IL is correct, I think, in that the October War was a very Clauswitzian ploy by Sadat–the only way to get the treaty that ended hostilities with Israel was to force Israel to acknowledge Egypt as more or less an equal, and that meant battlefield success. Keep in mind Egypt didn’t have to “win” by any stretch of the imagination; simply rocking the IDF back on its heels and scaring the dickens out of them in the first few days of the war, and clinging on to a shred of Sinai at the end, was enough to convince the Israelis that if Cairo wanted to talk, maybe it was worth their while.
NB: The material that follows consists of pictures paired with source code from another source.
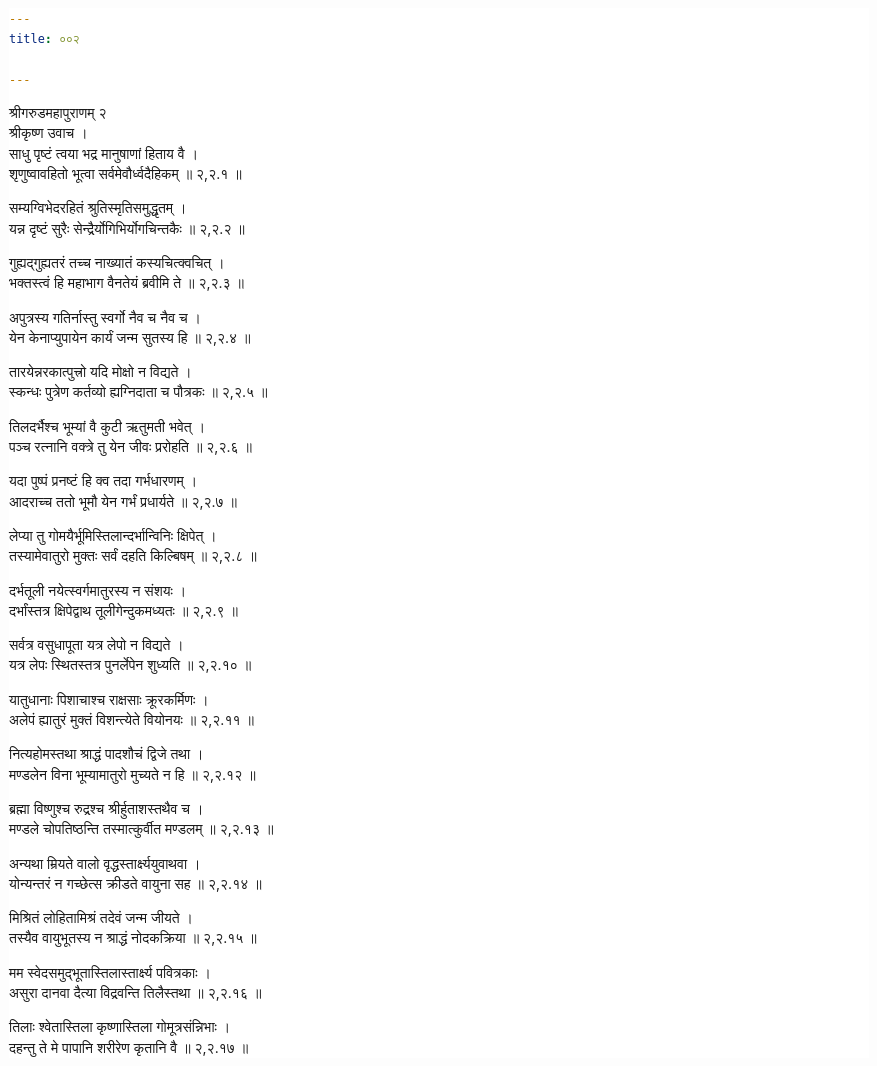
 ```yaml
---
title: ००२

---
```

श्रीगरुडमहापुराणम् २  
श्रीकृष्ण उवाच ।  
साधु पृष्टं त्वया भद्र मानुषाणां हिताय वै ।  
शृणुष्वावहितो भूत्वा सर्वमेवौर्ध्वदैहिकम् ॥ २,२.१ ॥  
  
सम्यग्विभेदरहितं श्रुतिस्मृतिसमुद्धृतम् ।  
यन्न दृष्टं सुरैः सेन्द्रैर्योगिभिर्योगचिन्तकैः ॥ २,२.२ ॥  
  
गुह्यद्गुह्यतरं तच्च नाख्यातं कस्यचित्क्वचित् ।  
भक्तस्त्वं हि महाभाग वैनतेयं ब्रवीमि ते ॥ २,२.३ ॥  
  
अपुत्रस्य गतिर्नास्तु स्वर्गो नैव च नैव च ।  
येन केनाप्युपायेन कार्यं जन्म सुतस्य हि ॥ २,२.४ ॥  
  
तारयेन्नरकात्पुत्त्रो यदि मोक्षो न विद्यते ।  
स्कन्धः पुत्रेण कर्तव्यो ह्यग्निदाता च पौत्रकः ॥ २,२.५ ॥  
  
तिलदर्भैश्च भूम्यां वै कुटी ऋतुमती भवेत् ।  
पञ्च रत्नानि वक्त्रे तु येन जीवः प्ररोहति ॥ २,२.६ ॥  
  
यदा पुष्पं प्रनष्टं हि क्व तदा गर्भधारणम् ।  
आदराच्च ततो भूमौ येन गर्भं प्रधार्यते ॥ २,२.७ ॥  
  
लेप्या तु गोमयैर्भूमिस्तिलान्दर्भान्विनिः क्षिपेत् ।  
तस्यामेवातुरो मुक्तः सर्वं दहति किल्बिषम् ॥ २,२.८ ॥  
  
दर्भतूली नयेत्स्वर्गमातुरस्य न संशयः ।  
दर्भांस्तत्र क्षिपेद्वाथ तूलीगेन्दुकमध्यतः ॥ २,२.९ ॥  
  
सर्वत्र वसुधापूता यत्र लेपो न विद्यते ।  
यत्र लेपः स्थितस्तत्र पुनर्लेपेन शुध्यति ॥ २,२.१० ॥  
  
यातुधानाः पिशाचाश्च राक्षसाः क्रूरकर्मिणः ।  
अलेपं ह्यातुरं मुक्तं विशन्त्येते वियोनयः ॥ २,२.११ ॥  
  
नित्यहोमस्तथा श्राद्धं पादशौचं द्विजे तथा ।  
मण्डलेन विना भूम्यामातुरो मुच्यते न हि ॥ २,२.१२ ॥  
  
ब्रह्मा विष्णुश्च रुद्रश्च श्रीर्हुताशस्तथैव च ।  
मण्डले चोपतिष्ठन्ति तस्मात्कुर्वीत मण्डलम् ॥ २,२.१३ ॥  
  
अन्यथा म्रियते वालो वृद्धस्तार्क्ष्ययुवाथवा ।  
योन्यन्तरं न गच्छेत्स क्रीडते वायुना सह ॥ २,२.१४ ॥  
  
मिश्रितं लोहितामिश्रं तदेवं जन्म जीयते ।  
तस्यैव वायुभूतस्य न श्राद्धं नोदकक्रिया ॥ २,२.१५ ॥  
  
मम स्वेदसमुद्भूतास्तिलास्तार्क्ष्य पवित्रकाः ।  
असुरा दानवा दैत्या विद्रवन्ति तिलैस्तथा ॥ २,२.१६ ॥  
  
तिलाः श्वेतास्तिला कृष्णास्तिला गोमूत्रसंन्निभाः ।  
दहन्तु ते मे पापानि शरीरेण कृतानि वै ॥ २,२.१७ ॥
Note that Assad’s relative lack of success, even though the offensive in the Golan was initially scarier, and Damascus’ unwillingness to talk, did not gain similar results for Syria (which actually went into the war thinking that they were seriously going for Israel’s throat, something Sadat never intended; he played Assad like a drum).
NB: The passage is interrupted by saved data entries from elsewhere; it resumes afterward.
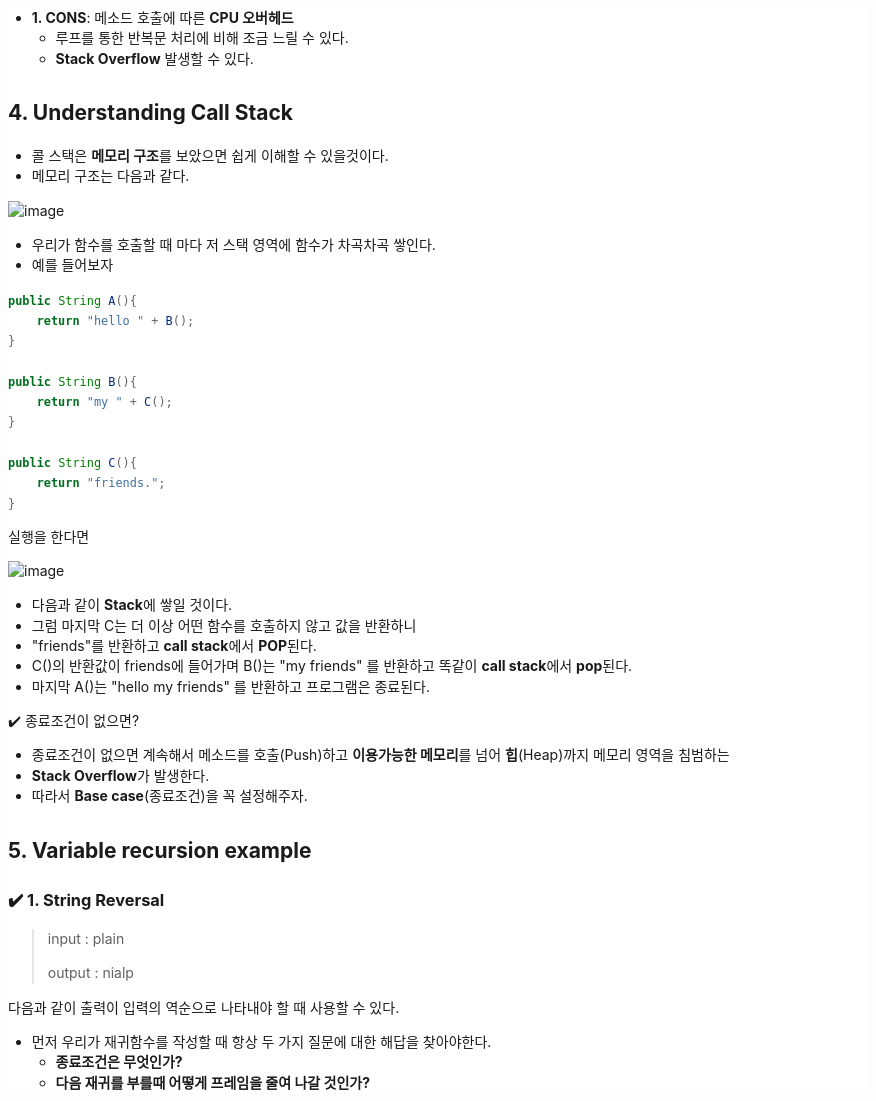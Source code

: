 - **1. CONS**: 메소드 호출에 따른 **CPU 오버헤드**
  - 루프를 통한 반복문 처리에 비해 조금 느릴 수 있다.
  - **Stack Overflow** 발생할 수 있다.

## 4. Understanding Call Stack
- 콜 스택은 **메모리 구조**를 보았으면 쉽게 이해할 수 있을것이다.
- 메모리 구조는 다음과 같다.

![image](https://github.com/Algorithms-CT/Java_CT/assets/113106136/b05bcdef-1bae-4e85-b8ef-e2f54c4d5d72)

- 우리가 함수를 호출할 때 마다 저 스택 영역에 함수가 차곡차곡 쌓인다.
- 예를 들어보자

```java
public String A(){  
    return "hello " + B();  
}  
  
public String B(){  
    return "my " + C();  
}  
  
public String C(){  
    return "friends.";  
}
```

실행을 한다면

![image](https://github.com/Algorithms-CT/Java_CT/assets/113106136/78da0b03-145f-4540-aa2c-84ee0d76edcc)

- 다음과 같이 **Stack**에 쌓일 것이다.
- 그럼 마지막 C는 더 이상 어떤 함수를 호출하지 않고 값을 반환하니
- "friends"를 반환하고 **call stack**에서 **POP**된다.
- C()의 반환값이 friends에 들어가며 B()는 "my friends" 를 반환하고 똑같이 **call stack**에서 **pop**된다.
- 마지막 A()는 "hello my friends" 를 반환하고 프로그램은 종료된다.

✔️ 종료조건이 없으면?
- 종료조건이 없으면 계속해서 메소드를 호출(Push)하고 **이용가능한 메모리**를 넘어 **힙**(Heap)까지 메모리 영역을 침범하는
- **Stack Overflow**가 발생한다.
- 따라서 **Base case**(종료조건)을 꼭 설정해주자.

## 5. Variable recursion example
### ✔️ 1. String Reversal

> input : plain
> 
> output : nialp

다음과 같이 출력이 입력의 역순으로 나타내야 할 때 사용할 수 있다.

- 먼저 우리가 재귀함수를 작성할 때 항상 두 가지 질문에 대한 해답을 찾아야한다.
    - **종료조건은 무엇인가?**
    - **다음 재귀를 부를때 어떻게 프레임을 줄여 나갈 것인가?**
So it was war, as an extension of politics, that leveraged the peace deal between Sadat and Begin. Whether one wants to say that violence solved something, or whether warfare created the conditions for diplomacy, thee was certainly a connection.
But the analogy with HAMAS I think is weak. Even Hezbollah had the advantage of being in a place that the Israelis were traditionally not, and which they had no direct interest in occupying. They wanted to control PLO access to northern Israel, and they wanted to destroy as much of the Palestinian organization and military power as they could, but even though they occupied parts of Lebanon for nearly 20 years, it wasn’t a place they ever wanted to hold in perpetuity. What is HAMAS actually expecting to get out of all of this violence? Israel isn’t going anywhere. Israel cannot open up Gaza without ironclad guarantees and monitoring to prevent arms inflows, and the chances of them getting an inspection and monitoring regime they can trust, and which the Palestinians will cooperate with, seems slim. HAMAS has used social programs and non-military interventions in Gaza to solidify its power, but at its core its reputation, status, and power rests on violence. If it actually got the Israelis to lift the blockade–they already have withdrawn from Gaza proper, years ago–does anyone really think HAMAS would settle down to being a purely political party interested in the welfare of its citizens, and trying to build a prosperous, peaceful Gaza? Very little in their past points to this outcome. So I really don’t see exactly what their violence is supposed to achieve, other than a sense of resistance and a continuing justification for their own existence.
That is not to say IL doesn’t have a point–from the Palestinian POV, resistance itself seems to have become a viable goal. Whether that is something we should accept, any more than we should accept perpetual Israeli occupation of territories it captured in war and its often heavy-handed, to say the least, administration of same, is another matter entirely. Both sides have developed cultures where violence can be easily justified, and sometimes, may even BE justified, but where such violence has all too often become the goal, not the means.